Cómo cultivar ajo en casa para tener un suministro infinito

El ajo es uno de los alimentos con más beneficios para la salud. Además, es esencial para dar sabor a cualquier receta. ¿Qué te parecería poder cultivarlo fácilmente en tu jardín sin tener que comprarlo nunca más? No te preocupes, verás que es muy sencillo.

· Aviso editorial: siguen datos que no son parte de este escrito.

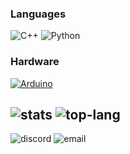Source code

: ### Languages
![C++](https://img.shields.io/badge/-C%2B%2B-00599C?style=flat-square&logo=c%2B%2B&logoColor=white)
![Python](https://img.shields.io/badge/-Python-3776AB?style=flat-square&logo=python&logoColor=white)



### Hardware
[![Arduino](https://img.shields.io/badge/-Arduino-00979D?style=flat-square&logo=arduino&logoColor=white)](https://www.arduino.cc)




![stats](https://github-readme-stats.vercel.app/api?username=Karambit569&count_private=true&show_icons=true)
![top-lang](https://github-readme-stats.vercel.app/api/top-langs/?username=Karambit569&layout=compact&langs_count=8)
--
![discord](https://img.shields.io/static/v1?label=karambit_furry&message=%20&color=skyblue&logo=discord&style=flat-square&logoColor=white)
![email](https://img.shields.io/static/v1?label=diggertv569@gmail.com&message=%20&color=red&logo=gmail&style=flat-square&logoColor=white)
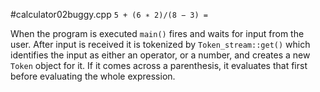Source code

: #calculator02buggy.cpp
`5 + (6 ∗ 2)/(8 − 3) =`

When the program is executed `main()` fires and waits for input from the user.  After input is received it is tokenized by `Token_stream::get()` which identifies the input as either an operator, or a number, and creates a new `Token` object for it.  If it comes across a parenthesis, it evaluates that first before evaluating the whole expression.  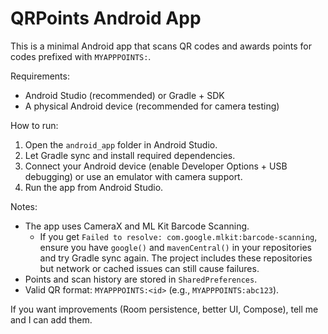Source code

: # QRPoints Android App

This is a minimal Android app that scans QR codes and awards points for codes prefixed with `MYAPPPOINTS:`.

Requirements:
- Android Studio (recommended) or Gradle + SDK
- A physical Android device (recommended for camera testing)

How to run:
1. Open the `android_app` folder in Android Studio.
2. Let Gradle sync and install required dependencies.
3. Connect your Android device (enable Developer Options + USB debugging) or use an emulator with camera support.
4. Run the app from Android Studio.

Notes:
- The app uses CameraX and ML Kit Barcode Scanning.
	- If you get `Failed to resolve: com.google.mlkit:barcode-scanning`, ensure you have `google()` and `mavenCentral()` in your repositories and try Gradle sync again. The project includes these repositories but network or cached issues can still cause failures.
- Points and scan history are stored in `SharedPreferences`.
- Valid QR format: `MYAPPPOINTS:<id>` (e.g., `MYAPPPOINTS:abc123`).

If you want improvements (Room persistence, better UI, Compose), tell me and I can add them.
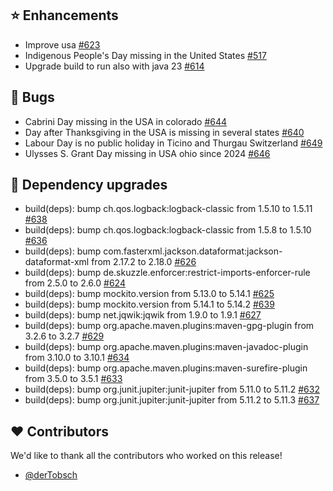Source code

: ## ⭐ Enhancements

- Improve usa [#623](https://github.com/focus-shift/jollyday/pull/623)
- Indigenous People's Day missing in the United States [#517](https://github.com/focus-shift/jollyday/issues/517)
- Upgrade build to run also with java 23 [#614](https://github.com/focus-shift/jollyday/pull/614)

## 🐞 Bugs

- Cabrini Day missing in the USA in colorado [#644](https://github.com/focus-shift/jollyday/issues/644)
- Day after Thanksgiving in the USA is missing in several states [#640](https://github.com/focus-shift/jollyday/issues/640)
- Labour Day is no public holiday in Ticino and Thurgau Switzerland [#649](https://github.com/focus-shift/jollyday/issues/649)
- Ulysses S. Grant Day missing in USA ohio since 2024 [#646](https://github.com/focus-shift/jollyday/issues/646)

## 🔨 Dependency upgrades

- build(deps): bump ch.qos.logback:logback-classic from 1.5.10 to 1.5.11 [#638](https://github.com/focus-shift/jollyday/pull/638)
- build(deps): bump ch.qos.logback:logback-classic from 1.5.8 to 1.5.10 [#636](https://github.com/focus-shift/jollyday/pull/636)
- build(deps): bump com.fasterxml.jackson.dataformat:jackson-dataformat-xml from 2.17.2 to 2.18.0 [#626](https://github.com/focus-shift/jollyday/pull/626)
- build(deps): bump de.skuzzle.enforcer:restrict-imports-enforcer-rule from 2.5.0 to 2.6.0 [#624](https://github.com/focus-shift/jollyday/pull/624)
- build(deps): bump mockito.version from 5.13.0 to 5.14.1 [#625](https://github.com/focus-shift/jollyday/pull/625)
- build(deps): bump mockito.version from 5.14.1 to 5.14.2 [#639](https://github.com/focus-shift/jollyday/pull/639)
- build(deps): bump net.jqwik:jqwik from 1.9.0 to 1.9.1 [#627](https://github.com/focus-shift/jollyday/pull/627)
- build(deps): bump org.apache.maven.plugins:maven-gpg-plugin from 3.2.6 to 3.2.7 [#629](https://github.com/focus-shift/jollyday/pull/629)
- build(deps): bump org.apache.maven.plugins:maven-javadoc-plugin from 3.10.0 to 3.10.1 [#634](https://github.com/focus-shift/jollyday/pull/634)
- build(deps): bump org.apache.maven.plugins:maven-surefire-plugin from 3.5.0 to 3.5.1 [#633](https://github.com/focus-shift/jollyday/pull/633)
- build(deps): bump org.junit.jupiter:junit-jupiter from 5.11.0 to 5.11.2 [#632](https://github.com/focus-shift/jollyday/pull/632)
- build(deps): bump org.junit.jupiter:junit-jupiter from 5.11.2 to 5.11.3 [#637](https://github.com/focus-shift/jollyday/pull/637)

## ❤️ Contributors

We'd like to thank all the contributors who worked on this release!

- [@derTobsch](https://github.com/derTobsch)
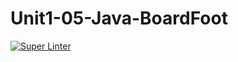 # Unit1-05-Java-BoardFoot

[![Super Linter](https://github.com/ICS4U-Programming-Logan-S/Unit1-05-Java-BoardFoot/actions/workflows/main.yml/badge.svg)](https://github.com/ICS4U-Programming-Logan-S/Unit1-05-Java-BoardFoot/actions/workflows/main.yml)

Cada bulbo que plantes se multiplicará y generará de 3 a 4 nuevos dientes de ajo. Observa cómo hacerlo paso a paso:

Cómo cultivar ajo en casa

  • Prepara una maceta con sustrato para semilleros, preferiblemente con buen drenaje.
  • Escoge cabezas de ajo frescas.
  • Separa los dientes sin dañar su base.
  • Planta cada diente con la punta hacia arriba, cubriéndolo con unos centímetros de sustrato.
  • Deja una separación de alrededor de 10 cm entre cada diente.
  • Mantén el sustrato húmedo, pero nunca encharcado, ya que el ajo requiere poca agua.
  • Deja que las plantas crezcan y corta las flores regularmente para concentrar los nutrientes en el bulbo y conservar su sabor.
  • Cuando las hojas empiecen a amarillear y secarse, generalmente después de 5 o 6 hojas, es momento de cosechar.
  • Seca los ajos en un lugar seco y templado, como un garaje, durante una semana.

Resultados y consejos

Y listo, habrás cultivado ajo en casa de forma sencilla. Incluso podrás olvidarte de comprarlo. El mejor momento para plantar ajo es a principios de primavera o en otoño.

El ciclo de crecimiento del ajo dura entre 8 y 10 meses.

No tires las pequeñas hojas verdes que salen con el ajo: son comestibles y se pueden usar como cebollino, para aromatizar sopas o queso fresco, por ejemplo.

Una vez cosechado, conserva el ajo en un lugar fresco y seco para prolongar su durabilidad.

Propiedades y beneficios del ajo

Como mencionamos al inicio, el ajo tiene múltiples beneficios para la salud. Es una fuente rica en vitaminas B6 y C, además de minerales como selenio, manganeso, calcio y potasio.

Con solo 42 calorías por porción, es un alimento bajo en calorías que fortalece el sistema inmunológico.

Su consumo regular puede reducir en un 63 % el riesgo de resfriados y gripes. También protege el corazón al disminuir los riesgos de enfermedades cardiovasculares y ayudar a bajar el colesterol.

Además, quienes padecen hipertensión arterial pueden beneficiarse de una ingesta regular de ajo.